Non-Clinical Testing:

The document mentions non-clinical testing performed to support safety and shelf life, which includes:

  • Sterilization Validation: In accordance with ISO 11737-1 & ISO 11737-2 for gamma sterilization and ISO 17665-1 and ISO 17665-2 for steam sterilization.
  • Shelf Life Validation: Three-year shelf life validated through accelerating testing.
  • Chemical and SEM image analyses: To verify no residual after RBM treatment on the fixtures.

Therefore, I cannot provide the requested information in the table format or answer the questions related to clinical study design, sample sizes, ground truth establishment, or expert involvement, as these details are not present in the provided 510(k) summary. The 510(k) process for substantial equivalence typically relies on demonstrating that a new device is as safe and effective as a legally marketed predicate device, often without requiring new clinical trials if sufficient evidence of technological similarity and non-clinical performance (like material properties, biomechanical characteristics, sterilization) exists.

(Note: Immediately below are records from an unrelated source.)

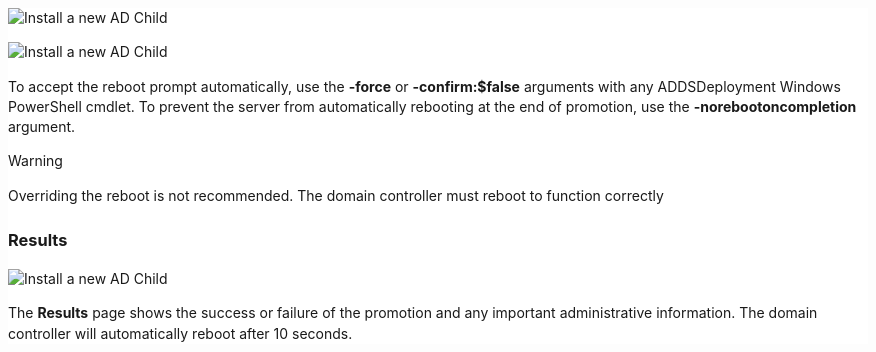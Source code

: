 ![Install a new AD Child](media/Install-a-New-Windows-Server-2012-Active-Directory-Child-or-Tree-Domain--Level-200-/ADDS_PSInstallADDSDomain.png)  
  
![Install a new AD Child](media/Install-a-New-Windows-Server-2012-Active-Directory-Child-or-Tree-Domain--Level-200-/ADDS_PSInstallADDSDomainProgress.png)  
  
To accept the reboot prompt automatically, use the **-force** or **-confirm:$false** arguments with any ADDSDeployment Windows PowerShell cmdlet. To prevent the server from automatically rebooting at the end of promotion, use the **-norebootoncompletion** argument.  
  
> [!WARNING]  
> Overriding the reboot is not recommended. The domain controller must reboot to function correctly  
  
### Results  
![Install a new AD Child](media/Install-a-New-Windows-Server-2012-Active-Directory-Child-or-Tree-Domain--Level-200-/ADDS_SMI_TR_ForestSignOff.png)  
  
The **Results** page shows the success or failure of the promotion and any important administrative information. The domain controller will automatically reboot after 10 seconds.  
  

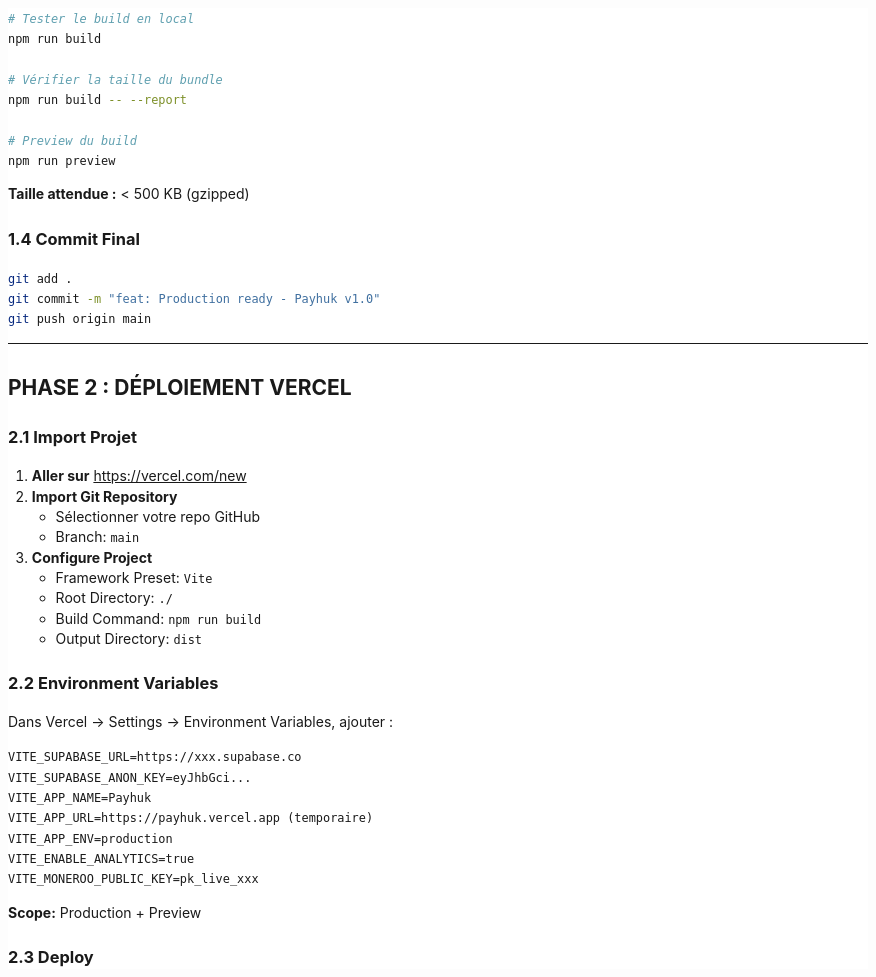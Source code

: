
 ```bash
# Tester le build en local
npm run build

# Vérifier la taille du bundle
npm run build -- --report

# Preview du build
npm run preview
```

**Taille attendue :** < 500 KB (gzipped)

### 1.4 Commit Final

```bash
git add .
git commit -m "feat: Production ready - Payhuk v1.0"
git push origin main
```

---

## PHASE 2 : DÉPLOIEMENT VERCEL

### 2.1 Import Projet

1. **Aller sur** https://vercel.com/new
2. **Import Git Repository**
   - Sélectionner votre repo GitHub
   - Branch: `main`
3. **Configure Project**
   - Framework Preset: `Vite`
   - Root Directory: `./`
   - Build Command: `npm run build`
   - Output Directory: `dist`

### 2.2 Environment Variables

Dans Vercel → Settings → Environment Variables, ajouter :

```
VITE_SUPABASE_URL=https://xxx.supabase.co
VITE_SUPABASE_ANON_KEY=eyJhbGci...
VITE_APP_NAME=Payhuk
VITE_APP_URL=https://payhuk.vercel.app (temporaire)
VITE_APP_ENV=production
VITE_ENABLE_ANALYTICS=true
VITE_MONEROO_PUBLIC_KEY=pk_live_xxx
```

**Scope:** Production + Preview

### 2.3 Deploy
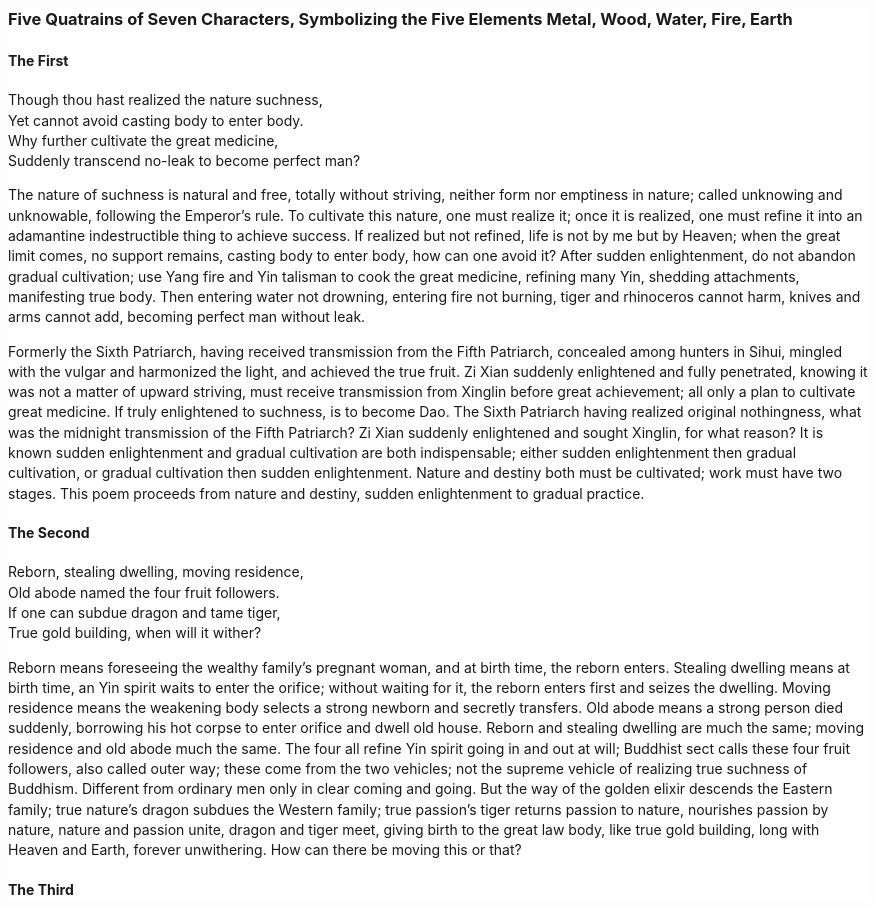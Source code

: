 ### Five Quatrains of Seven Characters, Symbolizing the Five Elements Metal, Wood, Water, Fire, Earth

#### The First

Though thou hast realized the nature suchness,  
Yet cannot avoid casting body to enter body.  
Why further cultivate the great medicine,  
Suddenly transcend no-leak to become perfect man?

The nature of suchness is natural and free, totally without striving, neither form nor emptiness in nature; called unknowing and unknowable, following the Emperor’s rule. To cultivate this nature, one must realize it; once it is realized, one must refine it into an adamantine indestructible thing to achieve success. If realized but not refined, life is not by me but by Heaven; when the great limit comes, no support remains, casting body to enter body, how can one avoid it? After sudden enlightenment, do not abandon gradual cultivation; use Yang fire and Yin talisman to cook the great medicine, refining many Yin, shedding attachments, manifesting true body. Then entering water not drowning, entering fire not burning, tiger and rhinoceros cannot harm, knives and arms cannot add, becoming perfect man without leak.

Formerly the Sixth Patriarch, having received transmission from the Fifth Patriarch, concealed among hunters in Sihui, mingled with the vulgar and harmonized the light, and achieved the true fruit. Zi Xian suddenly enlightened and fully penetrated, knowing it was not a matter of upward striving, must receive transmission from Xinglin before great achievement; all only a plan to cultivate great medicine. If truly enlightened to suchness, is to become Dao. The Sixth Patriarch having realized original nothingness, what was the midnight transmission of the Fifth Patriarch? Zi Xian suddenly enlightened and sought Xinglin, for what reason? It is known sudden enlightenment and gradual cultivation are both indispensable; either sudden enlightenment then gradual cultivation, or gradual cultivation then sudden enlightenment. Nature and destiny both must be cultivated; work must have two stages. This poem proceeds from nature and destiny, sudden enlightenment to gradual practice.

#### The Second

Reborn, stealing dwelling, moving residence,  
Old abode named the four fruit followers.  
If one can subdue dragon and tame tiger,  
True gold building, when will it wither?

Reborn means foreseeing the wealthy family’s pregnant woman, and at birth time, the reborn enters. Stealing dwelling means at birth time, an Yin spirit waits to enter the orifice; without waiting for it, the reborn enters first and seizes the dwelling. Moving residence means the weakening body selects a strong newborn and secretly transfers. Old abode means a strong person died suddenly, borrowing his hot corpse to enter orifice and dwell old house. Reborn and stealing dwelling are much the same; moving residence and old abode much the same. The four all refine Yin spirit going in and out at will; Buddhist sect calls these four fruit followers, also called outer way; these come from the two vehicles; not the supreme vehicle of realizing true suchness of Buddhism. Different from ordinary men only in clear coming and going. But the way of the golden elixir descends the Eastern family; true nature’s dragon subdues the Western family; true passion’s tiger returns passion to nature, nourishes passion by nature, nature and passion unite, dragon and tiger meet, giving birth to the great law body, like true gold building, long with Heaven and Earth, forever unwithering. How can there be moving this or that?

#### The Third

§ 872.3640 Endosseous dental implant.

(a)
Identification. An endosseous dental implant is a prescription device made of a material such as titanium or titanium alloy that is intended to be surgically placed in the bone of the upper or lower jaw arches to provide support for prosthetic devices, such as artificial teeth, in order to restore a patient's chewing function.(b)
Classification. (1) Class II (special controls). The device is classified as class II if it is a root-form endosseous dental implant. The root-form endosseous dental implant is characterized by four geometrically distinct types: Basket, screw, solid cylinder, and hollow cylinder. The guidance document entitled “Class II Special Controls Guidance Document: Root-Form Endosseous Dental Implants and Endosseous Dental Implant Abutments” will serve as the special control. (See § 872.1(e) for the availability of this guidance document.)(2)
Classification. Class II (special controls). The device is classified as class II if it is a blade-form endosseous dental implant. The special controls for this device are:(i) The design characteristics of the device must ensure that the geometry and material composition are consistent with the intended use;
(ii) Mechanical performance (fatigue) testing under simulated physiological conditions to demonstrate maximum load (endurance limit) when the device is subjected to compressive and shear loads;
(iii) Corrosion testing under simulated physiological conditions to demonstrate corrosion potential of each metal or alloy, couple potential for an assembled dissimilar metal implant system, and corrosion rate for an assembled dissimilar metal implant system;
(iv) The device must be demonstrated to be biocompatible;
(v) Sterility testing must demonstrate the sterility of the device;
(vi) Performance testing to evaluate the compatibility of the device in a magnetic resonance (MR) environment;
(vii) Labeling must include a clear description of the technological features, how the device should be used in patients, detailed surgical protocol and restoration procedures, relevant precautions and warnings based on the clinical use of the device, and qualifications and training requirements for device users including technicians and clinicians;
(viii) Patient labeling must contain a description of how the device works, how the device is placed, how the patient needs to care for the implant, possible adverse events and how to report any complications; and
(ix) Documented clinical experience must demonstrate safe and effective use and capture any adverse events observed during clinical use.